One of the key pillars of the United Nations Sustainable Development Agenda is promoting and improving gender equality. This goal takes aim at ensuring equal opportunities exist across education, health care, and in the workplace removing any forms of gender-based discrimination towards women.
Given the significant shift in the economic status of women over the past 50 years, the impact of their rising financial power and growing influence has altered the dynamics of the workplace, families, businesses and communities. Their emergence as leaders, entrepreneurs, and innovators is evident. Women are no longer just in charge of the household and children but wearing multiple hats both personally and professionally taking on various responsibilities.
With influence, comes affluence and the need for financial education becomes that much more urgent. Not only are women in charge of household spending, but now developing a stronger interest in learning and understanding what it means to properly save and invest.
Despite increased interest in wanting to learn more, some hesitance remains. A revealing recent Merrill Lynch report, noted the following:
- 41% of women say their biggest financial regret is not investing more.
- 60% mentioned a lack of knowledge.
- 34% pointed to a lack of confidence, when it comes to investing.
The report highlighted how responsible women are when it comes to budgeting and saving, but shy away from investing their savings. The trend is notable, because this presents a major opportunity especially towards the millennial women.
Using Financial Education as a Driving Force
A new study by SoFi, shows encouraging trends lead by millennial women, with a reported 70% reviewing their bank accounts on a weekly basis, and another 53% having an emergency fund.
However, 56% of millennial women do not invest due to fear, according to the SoFi study.
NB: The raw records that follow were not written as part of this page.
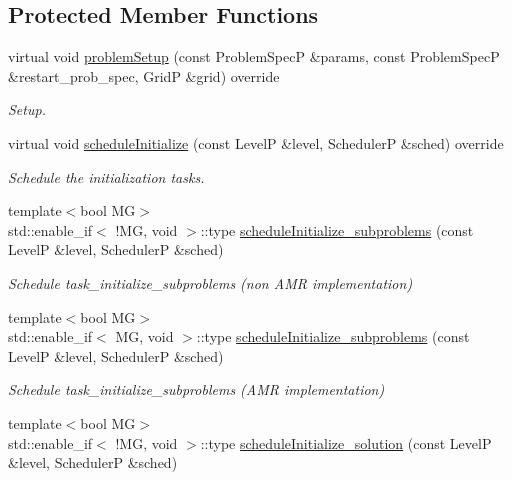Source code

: \subsection*{Protected Member Functions}
\begin{DoxyCompactItemize}
\item 
virtual void \hyperlink{classUintah_1_1PhaseField_1_1Heat_a0df5d43c738640bcbbd7781ca45b6274}{problem\+Setup} (const Problem\+SpecP \&params, const Problem\+SpecP \&restart\+\_\+prob\+\_\+spec, GridP \&grid) override
\begin{DoxyCompactList}\small\item\em Setup. \end{DoxyCompactList}\item 
virtual void \hyperlink{classUintah_1_1PhaseField_1_1Heat_aa6b857a08f51311bba30771145176601}{schedule\+Initialize} (const LevelP \&level, SchedulerP \&sched) override
\begin{DoxyCompactList}\small\item\em Schedule the initialization tasks. \end{DoxyCompactList}\item 
{\footnotesize template$<$bool MG$>$ }\\std\+::enable\+\_\+if$<$ !MG, void $>$\+::type \hyperlink{classUintah_1_1PhaseField_1_1Heat_a0e727154c6a78ee48cec37740cfe2889}{schedule\+Initialize\+\_\+subproblems} (const LevelP \&level, SchedulerP \&sched)
\begin{DoxyCompactList}\small\item\em Schedule task\+\_\+initialize\+\_\+subproblems (non A\+MR implementation) \end{DoxyCompactList}\item 
{\footnotesize template$<$bool MG$>$ }\\std\+::enable\+\_\+if$<$ MG, void $>$\+::type \hyperlink{classUintah_1_1PhaseField_1_1Heat_a0e727154c6a78ee48cec37740cfe2889}{schedule\+Initialize\+\_\+subproblems} (const LevelP \&level, SchedulerP \&sched)
\begin{DoxyCompactList}\small\item\em Schedule task\+\_\+initialize\+\_\+subproblems (A\+MR implementation) \end{DoxyCompactList}\item 
{\footnotesize template$<$bool MG$>$ }\\std\+::enable\+\_\+if$<$ !MG, void $>$\+::type \hyperlink{classUintah_1_1PhaseField_1_1Heat_a0ee0e3cbb32c28fd0cb4b567cb0dbd9b}{schedule\+Initialize\+\_\+solution} (const LevelP \&level, SchedulerP \&sched)

\end{DoxyCompactItemize}
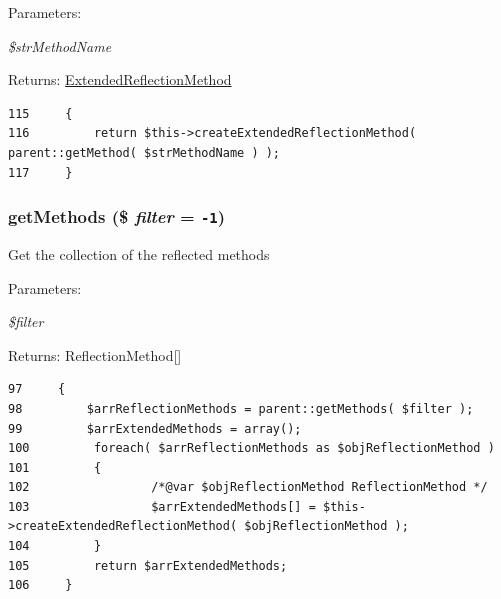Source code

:\begin{Desc}
\item[Parameters:]
\begin{description}
\item[{\em \$strMethodName}]\end{description}
\end{Desc}
\begin{Desc}
\item[Returns:]\hyperlink{class_extended_reflection_method}{ExtendedReflectionMethod} \end{Desc}


\begin{Code}\begin{verbatim}115     {
116         return $this->createExtendedReflectionMethod( parent::getMethod( $strMethodName ) );
117     }
\end{verbatim}
\end{Code}


\hypertarget{class_extended_reflection_class_c747edd613c23881113d99316f12812d}{
\subsubsection[{getMethods}]{\setlength{\rightskip}{0pt plus 5cm}getMethods (\$ {\em filter} = {\tt -1})}}
\label{class_extended_reflection_class_c747edd613c23881113d99316f12812d}


Get the collection of the reflected methods

\begin{Desc}
\item[Parameters:]
\begin{description}
\item[{\em \$filter}]\end{description}
\end{Desc}
\begin{Desc}
\item[Returns:]ReflectionMethod\mbox{[}\mbox{]} \end{Desc}


\begin{Code}\begin{verbatim}97     {
98         $arrReflectionMethods = parent::getMethods( $filter );
99         $arrExtendedMethods = array();
100         foreach( $arrReflectionMethods as $objReflectionMethod )
101         {
102                 /*@var $objReflectionMethod ReflectionMethod */
103                 $arrExtendedMethods[] = $this->createExtendedReflectionMethod( $objReflectionMethod );
104         }
105         return $arrExtendedMethods;
106     }
\end{verbatim}
\end{Code}


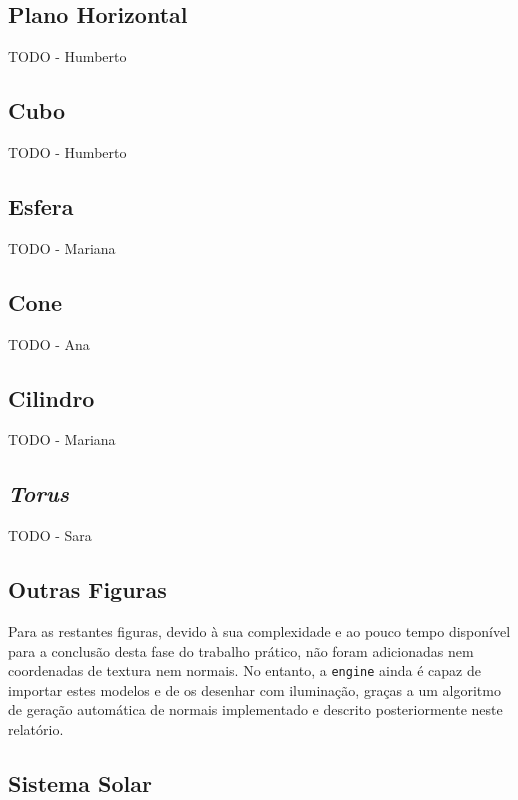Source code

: \documentclass[12pt, a4paper]{article}
\begin{document}
\subsection{Plano Horizontal}

{\color{red} TODO - Humberto}

\subsection{Cubo}

{\color{red} TODO - Humberto}

\subsection{Esfera}

{\color{red} TODO - Mariana}

\subsection{Cone}

{\color{red} TODO - Ana}

\subsection{Cilindro}

{\color{red} TODO - Mariana}

\subsection{\emph{Torus}}

{\color{red} TODO - Sara}

\subsection{Outras Figuras}

Para as restantes figuras, devido à sua complexidade e ao pouco tempo disponível para a conclusão
desta fase do trabalho prático, não foram adicionadas nem coordenadas de textura nem normais. No
entanto, a \texttt{engine} ainda é capaz de importar estes modelos e de os desenhar com iluminação,
graças a um algoritmo de geração automática de normais implementado e descrito posteriormente neste
relatório.

\subsection{Sistema Solar}
\end{document}
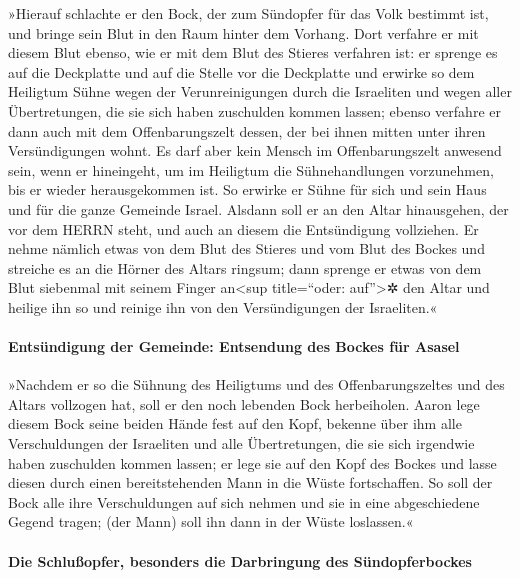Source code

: »Hierauf schlachte er den Bock, der zum Sündopfer für das
Volk bestimmt ist, und bringe sein Blut in den Raum hinter dem Vorhang.
Dort verfahre er mit diesem Blut ebenso, wie er mit dem Blut des Stieres
verfahren ist: er sprenge es auf die Deckplatte und auf die Stelle vor
die Deckplatte und erwirke so dem Heiligtum Sühne wegen
der Verunreinigungen durch die Israeliten und wegen aller Übertretungen,
die sie sich haben zuschulden kommen lassen; ebenso verfahre er dann
auch mit dem Offenbarungszelt dessen, der bei ihnen mitten unter ihren
Versündigungen wohnt. Es darf aber kein Mensch im
Offenbarungszelt anwesend sein, wenn er hineingeht, um im Heiligtum die
Sühnehandlungen vorzunehmen, bis er wieder herausgekommen ist. So
erwirke er Sühne für sich und sein Haus und für die ganze Gemeinde
Israel. Alsdann soll er an den Altar hinausgehen, der vor
dem HERRN steht, und auch an diesem die Entsündigung vollziehen. Er
nehme nämlich etwas von dem Blut des Stieres und vom Blut des Bockes und
streiche es an die Hörner des Altars ringsum; dann
sprenge er etwas von dem Blut siebenmal mit seinem Finger
an\textless sup title=``oder: auf''\textgreater✲ den Altar und heilige
ihn so und reinige ihn von den Versündigungen der Israeliten.«

\hypertarget{entsuxfcndigung-der-gemeinde-entsendung-des-bockes-fuxfcr-asasel}{%
\paragraph{Entsündigung der Gemeinde: Entsendung des Bockes für
Asasel}\label{entsuxfcndigung-der-gemeinde-entsendung-des-bockes-fuxfcr-asasel}}

»Nachdem er so die Sühnung des Heiligtums und des
Offenbarungszeltes und des Altars vollzogen hat, soll er den noch
lebenden Bock herbeiholen. Aaron lege diesem Bock seine
beiden Hände fest auf den Kopf, bekenne über ihm alle Verschuldungen der
Israeliten und alle Übertretungen, die sie sich irgendwie haben
zuschulden kommen lassen; er lege sie auf den Kopf des Bockes und lasse
diesen durch einen bereitstehenden Mann in die Wüste fortschaffen.
So soll der Bock alle ihre Verschuldungen auf sich nehmen
und sie in eine abgeschiedene Gegend tragen; (der Mann) soll ihn dann in
der Wüste loslassen.«

\hypertarget{die-schluuxdfopfer-besonders-die-darbringung-des-suxfcndopferbockes}{%
\paragraph{Die Schlußopfer, besonders die Darbringung des
Sündopferbockes}\label{die-schluuxdfopfer-besonders-die-darbringung-des-suxfcndopferbockes}}

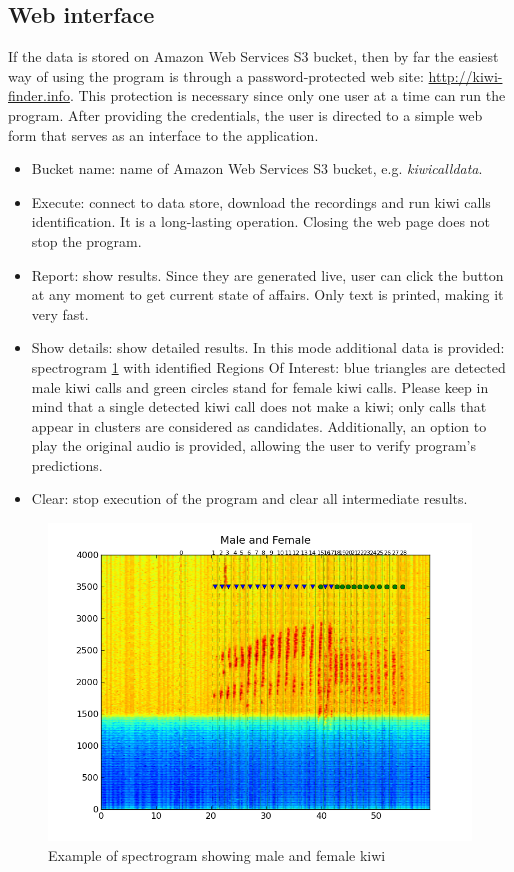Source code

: \documentclass[paper=a4, fontsize=11pt]{scrartcl}	%
\numberwithin{equation}{section}		%
\numberwithin{figure}{section}			%
\numberwithin{table}{section}				%
\begin{document}
\subsection{Web interface}
\label{sec:web_interface}
If the data is stored on Amazon Web Services S3 bucket, then by far the easiest way of using the program is through a password-protected web site: \url{http://kiwi-finder.info}. This protection is necessary since only one user at a time can run the program. \newline
After providing the credentials, the user is directed to a simple web form that serves as an interface to the application. 
\begin{itemize}
	\item Bucket name: name of Amazon Web Services S3 bucket, e.g. \textit{kiwicalldata}.
	\item Execute: connect to data store, download the recordings and run kiwi calls identification. It is a long-lasting operation. Closing the web page does not stop the program.
	\item Report: show results. Since they are generated live, user can click the button at any moment to get current state of affairs. Only text is printed, making it very fast.
	\item Show details: show detailed results. In this mode additional data is provided: spectrogram \ref{fig:spectrogram} with identified Regions Of Interest: blue triangles are detected male kiwi calls and green circles stand for female kiwi calls. Please keep in mind that a single detected kiwi call does not make a kiwi; only calls that appear in clusters are considered as candidates. Additionally, an option to play the original audio is provided, allowing the user to verify program's predictions.
	\item Clear: stop execution of the program and clear all intermediate results.
\end{itemize}

\begin{figure}[hbtp]
\label{fig:spectrogram}
\caption{Example of spectrogram showing male and female kiwi}
\centering
\includegraphics[scale=0.8]{spectrogram.png}
\end{figure}
\end{document}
Most women have the means to invest, but do not know where to begin and feel very overwhelmed by investing concepts. Wall Street and traditional financial institutions have done a great job confusing anyone who is not following the markets regularly, which creates feelings of intimidation when it comes to investing.
A More Innovative Approach
To build a sense of community, engagement, loyalty and trust as an investing platform, emphasizing financial education at the forefront is paramount. Investing fears stem from a lack of education and the lack of education results from a lack of confidence. It is a revolving circle.
Women are also known to be educators, passionate about social causes and philanthropists. This is where a more innovative approach could take place — impact investing.
For investing platforms to separate themselves, emphasizing financial education could bridge the investing divide for not just millennials overall, but to be able to engage women as investors specifically.
This creates a powerful sense of empowerment, and empowerment builds confidence.
Combining financial empowerment with impact investing initiatives and this sense of empowerment is amplified. This is what makes Newday so special.
Newday’s unique platform encompasses the values of portfolio management. It provides transparency with a quick background of their underlying investments, while gearing those portfolios towards powerful global social causes. And it’s all driven by educating you, the investor — step-by-step.
Women will continue to drive economic growth especially as we head into the next decade. To illustrate how important building towards gender equality is for society, Newday has incorporated a gender equality portfolio consistent with the United Nations 2030 Agenda.
Gender equality is vital in order to build towards long-term efficiencies and sustainable economies and investing for that initiative will help meet that initiative.